The Co-operative (Co-op) Education program, which leads to the AIMS Master’s in mathematical sciences, was piloted at AIMS Senegal in 2015 and is now equally offered at AIMS Cameroon and AIMS Rwanda.
Building on the core Structured Master’s, the 18-month Co-op program is built on a model of work-integrated learning, a structured method of combining formal instruction with scheduled, alternative segments of practical work experience in appropriate industry. The program’s rationale is to increase the transition to meaningful employment for AIMS scholars by enriching their learning experience with acquiring competencies relevant to the workplace and their professional development. The program allows students to apply their scientific knowledge to real-world problems and transition from academic studies to gainful employment.
The Co-op program targets students with a background in mathematics or related sciences, strong leadership skills and interests in pursuing careers in industry (defined as private or public businesses, governmental/non-governmental organisations, and civil society).
The fully-funded Co-op program is implemented with the support of the Mastercard Foundation, Global Affairs Canada, as well as private/public sector partners.
Co-operative education, or Work-Integrated Learning (WIL), is an approach to education that integrates class-based learning into an authentic, work-based context. It is a professional stream within the existing Master’s program that provides students with a combination of academic training at AIMS and ‘hands-on’ work experience in a professional work environment enabling them to develop valuable work skills and successfully transition from school to progressive careers.
The AIMS Master’s in Mathematical Sciences curriculum runs through three semesters.
• Core courses are mandatory for all students for all programs, as well as an oral defence of the research project at the end of the academic year, followed by a graduation ceremony.
• Semester I Skills Courses are compulsory and designed to provide introductory and foundational material to all students, to achieve predefined outcomes, with little flexibility in their content. In this phase, the various programs have many courses in common.

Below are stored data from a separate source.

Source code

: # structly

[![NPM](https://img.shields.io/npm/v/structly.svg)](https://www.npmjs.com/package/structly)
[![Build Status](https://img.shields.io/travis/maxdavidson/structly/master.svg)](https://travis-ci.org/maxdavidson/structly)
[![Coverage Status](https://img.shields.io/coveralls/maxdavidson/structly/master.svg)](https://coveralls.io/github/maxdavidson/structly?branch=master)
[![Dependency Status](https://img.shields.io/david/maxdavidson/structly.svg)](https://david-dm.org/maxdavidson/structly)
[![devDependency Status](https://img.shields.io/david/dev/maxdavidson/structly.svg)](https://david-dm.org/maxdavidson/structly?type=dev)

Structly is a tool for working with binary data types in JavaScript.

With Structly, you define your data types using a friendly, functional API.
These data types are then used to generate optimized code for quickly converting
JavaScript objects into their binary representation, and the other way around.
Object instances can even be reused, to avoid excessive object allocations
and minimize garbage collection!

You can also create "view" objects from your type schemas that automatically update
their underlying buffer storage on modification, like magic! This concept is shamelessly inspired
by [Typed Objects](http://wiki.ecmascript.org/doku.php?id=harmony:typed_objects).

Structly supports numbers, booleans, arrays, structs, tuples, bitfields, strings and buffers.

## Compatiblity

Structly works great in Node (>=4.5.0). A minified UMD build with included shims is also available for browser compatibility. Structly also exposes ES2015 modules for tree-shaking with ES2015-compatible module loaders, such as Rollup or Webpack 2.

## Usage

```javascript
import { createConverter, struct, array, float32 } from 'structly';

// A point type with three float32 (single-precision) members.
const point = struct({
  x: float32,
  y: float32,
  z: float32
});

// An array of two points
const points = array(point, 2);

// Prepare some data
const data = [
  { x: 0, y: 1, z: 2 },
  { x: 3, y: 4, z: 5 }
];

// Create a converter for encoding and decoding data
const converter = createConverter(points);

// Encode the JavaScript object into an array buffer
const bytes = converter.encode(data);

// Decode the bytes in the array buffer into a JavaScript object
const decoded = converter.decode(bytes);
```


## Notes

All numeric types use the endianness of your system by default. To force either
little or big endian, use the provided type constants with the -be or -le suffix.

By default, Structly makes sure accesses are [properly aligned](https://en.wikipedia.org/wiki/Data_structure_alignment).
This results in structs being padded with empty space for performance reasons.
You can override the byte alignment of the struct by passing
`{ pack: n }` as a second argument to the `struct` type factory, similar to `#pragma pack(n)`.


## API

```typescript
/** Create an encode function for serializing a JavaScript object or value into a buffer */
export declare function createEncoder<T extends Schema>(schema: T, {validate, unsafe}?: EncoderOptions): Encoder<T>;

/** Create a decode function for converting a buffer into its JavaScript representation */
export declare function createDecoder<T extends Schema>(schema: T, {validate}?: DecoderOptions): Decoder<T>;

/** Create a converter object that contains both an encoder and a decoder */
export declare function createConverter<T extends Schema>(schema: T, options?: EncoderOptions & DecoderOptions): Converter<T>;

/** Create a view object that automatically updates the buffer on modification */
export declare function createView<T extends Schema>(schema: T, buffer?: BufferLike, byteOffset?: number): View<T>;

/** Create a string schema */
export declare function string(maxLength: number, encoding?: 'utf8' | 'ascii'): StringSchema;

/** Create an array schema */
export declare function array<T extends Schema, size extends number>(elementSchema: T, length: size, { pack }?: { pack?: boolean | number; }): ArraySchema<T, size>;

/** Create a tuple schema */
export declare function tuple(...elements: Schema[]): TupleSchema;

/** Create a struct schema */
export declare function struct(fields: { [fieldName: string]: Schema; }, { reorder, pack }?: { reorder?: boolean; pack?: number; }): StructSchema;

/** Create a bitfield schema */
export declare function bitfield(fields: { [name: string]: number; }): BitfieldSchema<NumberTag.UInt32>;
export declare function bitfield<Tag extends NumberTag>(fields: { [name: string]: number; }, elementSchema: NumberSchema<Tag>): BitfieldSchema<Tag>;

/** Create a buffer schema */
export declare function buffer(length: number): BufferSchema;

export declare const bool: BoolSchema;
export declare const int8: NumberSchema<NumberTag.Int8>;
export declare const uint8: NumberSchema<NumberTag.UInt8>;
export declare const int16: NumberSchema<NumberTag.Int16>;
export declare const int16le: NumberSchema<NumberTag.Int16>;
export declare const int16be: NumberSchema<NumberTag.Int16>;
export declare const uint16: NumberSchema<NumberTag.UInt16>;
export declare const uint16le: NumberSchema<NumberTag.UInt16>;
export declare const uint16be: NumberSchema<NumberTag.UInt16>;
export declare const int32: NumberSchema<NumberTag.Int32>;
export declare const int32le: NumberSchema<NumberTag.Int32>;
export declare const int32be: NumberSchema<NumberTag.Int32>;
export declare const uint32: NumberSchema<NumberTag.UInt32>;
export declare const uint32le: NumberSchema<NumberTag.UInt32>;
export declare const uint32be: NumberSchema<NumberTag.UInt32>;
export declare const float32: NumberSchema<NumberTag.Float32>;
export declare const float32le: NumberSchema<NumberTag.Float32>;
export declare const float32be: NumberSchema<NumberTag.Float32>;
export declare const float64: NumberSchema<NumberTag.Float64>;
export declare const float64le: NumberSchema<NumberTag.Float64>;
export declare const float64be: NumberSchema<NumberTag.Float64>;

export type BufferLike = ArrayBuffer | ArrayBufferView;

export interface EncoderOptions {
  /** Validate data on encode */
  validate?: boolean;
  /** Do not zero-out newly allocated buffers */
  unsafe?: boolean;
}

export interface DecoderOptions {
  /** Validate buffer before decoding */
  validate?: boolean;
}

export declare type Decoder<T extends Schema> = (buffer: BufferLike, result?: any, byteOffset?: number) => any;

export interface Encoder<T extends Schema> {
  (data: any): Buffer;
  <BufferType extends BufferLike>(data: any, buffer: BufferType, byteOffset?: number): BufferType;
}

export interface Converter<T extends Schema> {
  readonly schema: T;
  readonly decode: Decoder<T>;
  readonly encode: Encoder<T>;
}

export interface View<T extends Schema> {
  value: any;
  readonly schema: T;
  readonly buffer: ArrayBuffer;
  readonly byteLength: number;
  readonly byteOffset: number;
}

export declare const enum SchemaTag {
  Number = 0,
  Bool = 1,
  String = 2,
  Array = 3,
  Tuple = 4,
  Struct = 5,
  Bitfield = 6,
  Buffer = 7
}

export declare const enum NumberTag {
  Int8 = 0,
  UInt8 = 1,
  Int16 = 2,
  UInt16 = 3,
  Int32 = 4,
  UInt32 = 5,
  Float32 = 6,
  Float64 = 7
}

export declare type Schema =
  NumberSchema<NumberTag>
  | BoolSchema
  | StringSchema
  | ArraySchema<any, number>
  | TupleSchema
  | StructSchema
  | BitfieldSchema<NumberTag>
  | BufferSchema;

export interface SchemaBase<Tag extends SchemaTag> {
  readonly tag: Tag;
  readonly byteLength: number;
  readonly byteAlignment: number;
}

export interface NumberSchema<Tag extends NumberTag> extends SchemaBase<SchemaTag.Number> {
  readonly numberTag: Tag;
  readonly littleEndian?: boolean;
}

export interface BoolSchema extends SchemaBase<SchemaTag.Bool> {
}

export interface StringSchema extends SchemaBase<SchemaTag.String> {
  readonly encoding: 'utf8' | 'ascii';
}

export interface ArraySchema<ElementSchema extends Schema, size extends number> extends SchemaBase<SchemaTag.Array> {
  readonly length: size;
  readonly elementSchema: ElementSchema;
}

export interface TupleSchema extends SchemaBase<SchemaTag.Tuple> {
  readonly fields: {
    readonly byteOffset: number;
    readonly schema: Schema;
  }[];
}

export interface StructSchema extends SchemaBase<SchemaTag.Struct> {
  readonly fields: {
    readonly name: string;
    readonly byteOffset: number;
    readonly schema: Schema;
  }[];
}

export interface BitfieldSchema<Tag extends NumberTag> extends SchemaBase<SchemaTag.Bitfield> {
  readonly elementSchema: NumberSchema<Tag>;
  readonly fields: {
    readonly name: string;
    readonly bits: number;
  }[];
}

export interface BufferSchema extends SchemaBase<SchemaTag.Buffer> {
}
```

• Semester II Review Courses include a wide range of topical issues and allow for flexibility in course design for each program.
• The structured program includes courses like optimal control, topology and functional analysis, numerical method for PDEs, computational commutative algebra, elliptic curve and cryptography, differential geometry, general relativity, quantum computing etc. While the Co-operative (co-op) program includes courses in machine learning, deep learning, neural network, computer security, data mining/web mining/text mining, biomathematics, database, mathematical modelling for network security, computational finance with python, case studies from industries in big data and computer security etc.
• Students are required to complete two out of the three available review courses in each time slot.
• The ongoing communication skills, entrepreneurship and leadership skills, as well as computing classes, are compulsory for all programs.
• Semester III is designed for work placement for co-op students and a simultaneous research phase for all programs.
• Co-op Students are required to spend six months of internship in a local or international company, to gain hands-on experience and prepare for future career opportunities. Co-op students are required to submit internship reports at the end of the work term. The research phase begins one month before the work placement and resumes in November at the end of the internship phase.
• Students enrolled in the structured program are required to define their research projects by January-February. During this phase, they get familiarized with the project, get to know their supervisors and start reading on their free time. As from April to the end of the program in June, structured program students focus solely on research.
• After defending their research projects before a jury composed of professors from universities in the host country and abroad, research students graduate in June, while co-op students graduate in February of the following year.